3. Il ressort des pièces du dossier que la fiche de poste déclarant la vacance de l'emploi de directeur général de la Métropole du Grand Paris a été publiée le 2 mai 2018. La nomination de M. A... sur cet emploi a été prise par arrêté du 15 mai 2018 avec effet le jour même. Le délai de treize jours séparant la publication de l'avis de vacance de la nomination de M. A... ne peut être regardé comme correspondant à un délai raisonnable pour permettre l'expression d'une candidature et le choix de l'employeur en toute connaissance de cause, alors même que M. A... est fonctionnaire titulaire. Si la Métropole du Grand Paris fait valoir que des considérations d'urgence exigeaient une nomination la plus rapide possible, il ressort des pièces du dossier que le précédent directeur général des services a adressé officiellement sa démission le 12 avril 2018 et que le président de la Métropole a fait connaître que son choix se portait sur M. A... B... le 16 avril auprès du ministre et le 17 auprès des conseillers métropolitains et des agents de l'établissement, ainsi que du public, le délai trop court séparant la publication de l'avis de vacance de poste le 2 mai 2018, de la prise de fonctions de M. A..., le 15 mai suivant, est ainsi imputable aux négligences de la Métropole qui a attendu le 23 avril pour adresser le formulaire de déclaration de vacance reçu le 26 et permettre le déclenchement des formalités de publicité le 2 mai. En outre, ce délai ne peut être justifié, en l'espèce, par une situation d'urgence telle qu'elle imposait la prise de fonctions de M. A... dans un délai aussi rapproché, B... lors qu'il ne ressort pas des pièces du dossier que la préparation des échéances prévues pour certains dossiers importants en cours, liés notamment aux Jeux Olympiques de 2024, n'ait pu être poursuivie ou assurée par les effectifs présents des services de la Métropole.

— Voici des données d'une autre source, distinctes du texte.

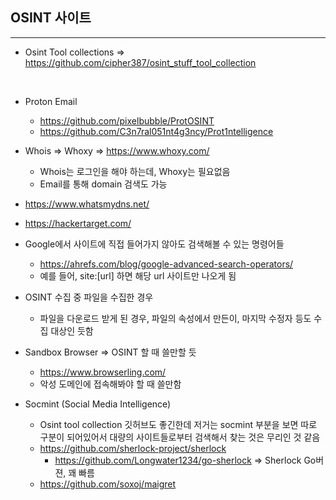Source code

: ## OSINT 사이트
---

+ Osint Tool collections => https://github.com/cipher387/osint_stuff_tool_collection

<br>

+ Proton Email
  + https://github.com/pixelbubble/ProtOSINT
  + https://github.com/C3n7ral051nt4g3ncy/Prot1ntelligence
    
+ Whois => Whoxy => https://www.whoxy.com/
  + Whois는 로그인을 해야 하는데, Whoxy는 필요없음
  + Email를 통해 domain 검색도 가능
 
+ https://www.whatsmydns.net/
+ https://hackertarget.com/

+ Google에서 사이트에 직접 들어가지 않아도 검색해볼 수 있는 명령어들
  + https://ahrefs.com/blog/google-advanced-search-operators/
  + 예를 들어, site:[url] 하면 해당 url 사이트만 나오게 됨

+ OSINT 수집 중 파일을 수집한 경우
  + 파일을 다운로드 받게 된 경우, 파일의 속성에서 만든이, 마지막 수정자 등도 수집 대상인 듯함 

+ Sandbox Browser => OSINT 할 때 쓸만할 듯
  + https://www.browserling.com/
  + 악성 도메인에 접속해봐야 할 때 쓸만함

+ Socmint (Social Media Intelligence)
  + Osint tool collection 깃허브도 좋긴한데 저거는 socmint 부분을 보면 따로 구분이 되어있어서 대량의 사이트들로부터 검색해서 찾는 것은 무리인 것 같음 
  + https://github.com/sherlock-project/sherlock
    + https://github.com/Longwater1234/go-sherlock => Sherlock Go버젼, 꽤 빠름
  + https://github.com/soxoj/maigret
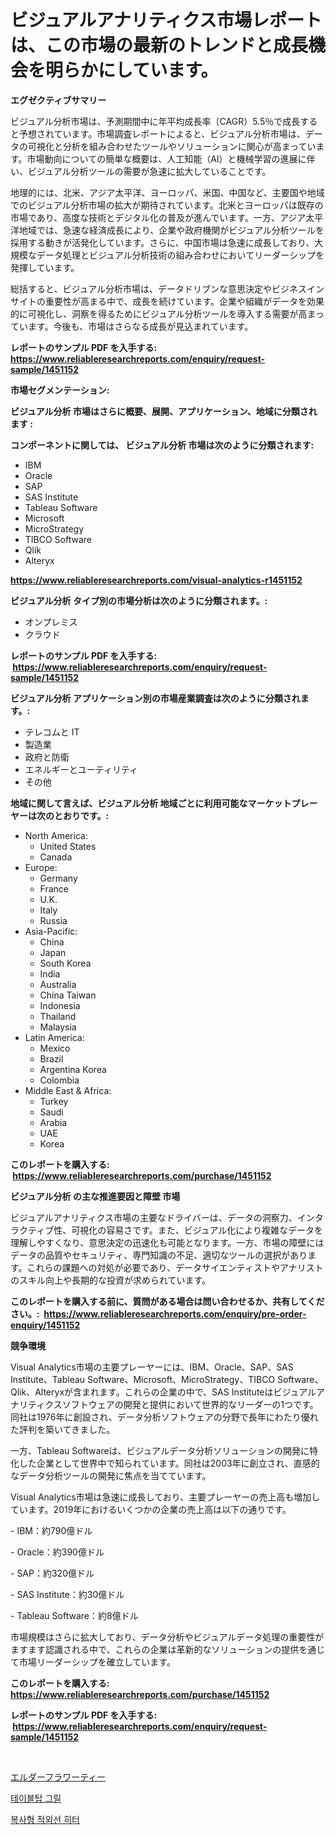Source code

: <p><h1>ビジュアルアナリティクス市場レポートは、この市場の最新のトレンドと成長機会を明らかにしています。</h1></p><p><strong>エグゼクティブサマリー</strong></p>
<p><p>ビジュアル分析市場は、予測期間中に年平均成長率（CAGR）5.5％で成長すると予想されています。市場調査レポートによると、ビジュアル分析市場は、データの可視化と分析を組み合わせたツールやソリューションに関心が高まっています。市場動向についての簡単な概要は、人工知能（AI）と機械学習の進展に伴い、ビジュアル分析ツールの需要が急速に拡大していることです。</p><p>地理的には、北米、アジア太平洋、ヨーロッパ、米国、中国など、主要国や地域でのビジュアル分析市場の拡大が期待されています。北米とヨーロッパは既存の市場であり、高度な技術とデジタル化の普及が進んでいます。一方、アジア太平洋地域では、急速な経済成長により、企業や政府機関がビジュアル分析ツールを採用する動きが活発化しています。さらに、中国市場は急速に成長しており、大規模なデータ処理とビジュアル分析技術の組み合わせにおいてリーダーシップを発揮しています。</p><p>総括すると、ビジュアル分析市場は、データドリブンな意思決定やビジネスインサイトの重要性が高まる中で、成長を続けています。企業や組織がデータを効果的に可視化し、洞察を得るためにビジュアル分析ツールを導入する需要が高まっています。今後も、市場はさらなる成長が見込まれています。</p></p>
<p><strong>レポートのサンプル PDF を入手する: <a href="https://www.reliableresearchreports.com/enquiry/request-sample/1451152">https://www.reliableresearchreports.com/enquiry/request-sample/1451152</a></strong></p>
<p><strong>市場セグメンテーション:</strong></p>
<p><strong> ビジュアル分析 市場はさらに概要、展開、アプリケーション、地域に分類されます :</strong></p>
<p><strong>コンポーネントに関しては、 ビジュアル分析 市場は次のように分類されます: &nbsp;</strong></p>
<p><ul><li>IBM</li><li>Oracle</li><li>SAP</li><li>SAS Institute</li><li>Tableau Software</li><li>Microsoft</li><li>MicroStrategy</li><li>TIBCO Software</li><li>Qlik</li><li>Alteryx</li></ul></p>
<p><strong><a href="https://www.reliableresearchreports.com/visual-analytics-r1451152">https://www.reliableresearchreports.com/visual-analytics-r1451152</a></strong></p>
<p><strong> ビジュアル分析 タイプ別の市場分析は次のように分類されます。:</strong></p>
<p><ul><li>オンプレミス</li><li>クラウド</li></ul></p>
<p><strong>レポートのサンプル PDF を入手する: &nbsp;<a href="https://www.reliableresearchreports.com/enquiry/request-sample/1451152">https://www.reliableresearchreports.com/enquiry/request-sample/1451152</a></strong></p>
<p><strong> ビジュアル分析 アプリケーション別の市場産業調査は次のように分類されます。:</strong></p>
<p><ul><li>テレコムと IT</li><li>製造業</li><li>政府と防衛</li><li>エネルギーとユーティリティ</li><li>その他</li></ul></p>
<p><strong>地域に関して言えば、ビジュアル分析 地域ごとに利用可能なマーケットプレーヤーは次のとおりです。:</strong></p>
<p><ul>
    <li>
        North America:
        <ul>
            <li>United States</li>
            <li>Canada</li>
        </ul>
    </li>
    <li>
        Europe:
        <ul>
            <li>Germany</li>
            <li>France</li>
            <li>U.K.</li>
            <li>Italy</li>
            <li>Russia</li>
        </ul>
    </li>
    <li>
        Asia-Pacific:
        <ul>
            <li>China</li>
            <li>Japan</li>
            <li>South Korea</li>
            <li>India</li>
            <li>Australia</li>
            <li>China Taiwan</li>
            <li>Indonesia</li>
            <li>Thailand</li>
            <li>Malaysia</li>
        </ul>
    </li>
    <li>
        Latin America:
        <ul>
            <li>Mexico</li>
            <li>Brazil</li>
            <li>Argentina Korea</li>
            <li>Colombia</li>
        </ul>
    </li>
    <li>
        Middle East & Africa:
        <ul>
            <li>Turkey</li>
            <li>Saudi</li>
            <li>Arabia</li>
            <li>UAE</li>
            <li>Korea</li>
        </ul>
    </li>
    </ul></p>
<p><strong>このレポートを購入する: &nbsp;<a href="https://www.reliableresearchreports.com/purchase/1451152">https://www.reliableresearchreports.com/purchase/1451152</a></strong></p>
<p><strong>ビジュアル分析 の主な推進要因と障壁 市場</strong></p>
<p><p>ビジュアルアナリティクス市場の主要なドライバーは、データの洞察力、インタラクティブ性、可視化の容易さです。また、ビジュアル化により複雑なデータを理解しやすくなり、意思決定の迅速化も可能となります。一方、市場の障壁にはデータの品質やセキュリティ、専門知識の不足、適切なツールの選択があります。これらの課題への対処が必要であり、データサイエンティストやアナリストのスキル向上や長期的な投資が求められています。</p></p>
<p><strong>このレポートを購入する前に、質問がある場合は問い合わせるか、共有してください。:&nbsp; <a href="https://www.reliableresearchreports.com/enquiry/pre-order-enquiry/1451152">https://www.reliableresearchreports.com/enquiry/pre-order-enquiry/1451152</a></strong></p>
<p><strong>競争環境</strong></p>
<p><p>Visual Analytics市場の主要プレーヤーには、IBM、Oracle、SAP、SAS Institute、Tableau Software、Microsoft、MicroStrategy、TIBCO Software、Qlik、Alteryxが含まれます。これらの企業の中で、SAS Instituteはビジュアルアナリティクスソフトウェアの開発と提供において世界的なリーダーの1つです。同社は1976年に創設され、データ分析ソフトウェアの分野で長年にわたり優れた評判を築いてきました。</p><p>一方、Tableau Softwareは、ビジュアルデータ分析ソリューションの開発に特化した企業として世界中で知られています。同社は2003年に創立され、直感的なデータ分析ツールの開発に焦点を当てています。</p><p>Visual Analytics市場は急速に成長しており、主要プレーヤーの売上高も増加しています。2019年におけるいくつかの企業の売上高は以下の通りです。</p><p>- IBM：約790億ドル</p><p>- Oracle：約390億ドル</p><p>- SAP：約320億ドル</p><p>- SAS Institute：約30億ドル</p><p>- Tableau Software：約8億ドル</p><p>市場規模はさらに拡大しており、データ分析やビジュアルデータ処理の重要性がますます認識される中で、これらの企業は革新的なソリューションの提供を通じて市場リーダーシップを確立しています。</p></p>
<p><strong>このレポートを購入する: &nbsp; <a href="https://www.reliableresearchreports.com/purchase/1451152">https://www.reliableresearchreports.com/purchase/1451152</a></strong></p>
<p><strong>レポートのサンプル PDF を入手する: &nbsp;<a href="https://www.reliableresearchreports.com/enquiry/request-sample/1451152">https://www.reliableresearchreports.com/enquiry/request-sample/1451152</a></strong><strong></strong></p>
<p>&nbsp;</p>
<p><p><a href="https://medium.com/@joanacasper14/%E3%82%A8%E3%83%AB%E3%83%80%E3%83%BC%E3%83%95%E3%83%A9%E3%83%AF%E3%83%BC%E3%83%86%E3%82%A3%E3%83%BC%E3%83%9E%E3%83%BC%E3%82%B1%E3%83%83%E3%83%88%E3%81%AE%E6%B4%9E%E5%AF%9F-%E5%B8%82%E5%A0%B4%E5%8B%95%E5%90%91-%E6%88%90%E9%95%B7-2024%E5%B9%B4%E3%81%8B%E3%82%892031%E5%B9%B4%E3%81%BE%E3%81%A7%E3%81%AE%E4%BA%88%E6%B8%AC-e1b9276373e1">エルダーフラワーティー</a></p><p><a href="https://medium.com/@thib_harou/%ED%85%8C%EC%9D%B4%EB%B8%94-%EA%B7%B8%EB%A6%B4-%EC%8B%9C%EC%9E%A5-%EC%A1%B0%EC%82%AC-%EB%B3%B4%EA%B3%A0%EC%84%9C-%EA%B7%B8-%EC%97%AD%EC%82%AC-%EB%B0%8F-2024%EB%85%84%EB%B6%80%ED%84%B0-2031%EB%85%84%EA%B9%8C%EC%A7%80%EC%9D%98-%EC%98%88%EC%B8%A1-665d2264103c">테이블탑 그릴</a></p><p><a href="https://medium.com/@tomienow676/%EB%B0%98%EC%A7%9D%EC%9D%B4%EB%8A%94-%EC%A0%81%EC%99%B8%EC%84%A0-%ED%9E%88%ED%84%B0-%EC%8B%9C%EC%9E%A5-%EA%B7%9C%EB%AA%A8%EB%8A%94-%EA%B8%80%EB%A1%9C%EB%B2%8C-%EC%82%B0%EC%97%85%EC%97%90%EC%84%9C-%EA%B0%80%EC%9E%A5-%EC%A2%8B%EC%9D%80-%EB%A7%88%EC%BC%80%ED%8C%85-%EC%B1%84%EB%84%90%EC%9D%84-%EB%B3%B4%EC%97%AC%EC%A4%8D%EB%8B%88%EB%8B%A4-5a47a9c03bac">복사형 적외선 히터</a></p></p>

4. La Métropole du Grand Paris n'est B... lors pas fondée à se plaindre, sans qu'il soit besoin d'examiner la fin de non-recevoir opposée en première instance, que, par jugement du 24 septembre 2020, le tribunal administratif de Paris a annulé l'arrêté de nomination en date du 15 mai 2018, ainsi, par voie de conséquence, l'arrêté du ministre de l'intérieur, en date du 4 juin 2018, prononçant le détachement de M. A... dans les fonctions de directeur général des services.

Sur les conclusions d'appel incident :

5. L'annulation d'un acte administratif implique en principe que cet acte est réputé n'être jamais intervenu. Toutefois, s'il apparaît que cet effet rétroactif de l'annulation est de nature à emporter des conséquences manifestement excessives en raison tant des effets que cet acte a produits et des situations qui ont pu se constituer lorsqu'il était en vigueur, que de l'intérêt général pouvant s'attacher à un maintien temporaire de ses effets, il appartient au juge administratif - après avoir recueilli sur ce point les observations des parties et examiné l'ensemble des moyens, d'ordre public ou invoqués devant lui, pouvant affecter la légalité de l'acte en cause - de prendre en considération, d'une part, les conséquences de la rétroactivité de l'annulation pour les divers intérêts publics ou privés en présence et, d'autre part, les inconvénients que présenterait, au regard du principe de légalité et du droit des justiciables à un recours effectif, une limitation dans le temps des effets de l'annulation. Un fonctionnaire irrégulièrement nommé aux fonctions qu'il occupe doit être regardé comme légalement investi de ces fonctions tant que sa nomination n'a pas été annulée.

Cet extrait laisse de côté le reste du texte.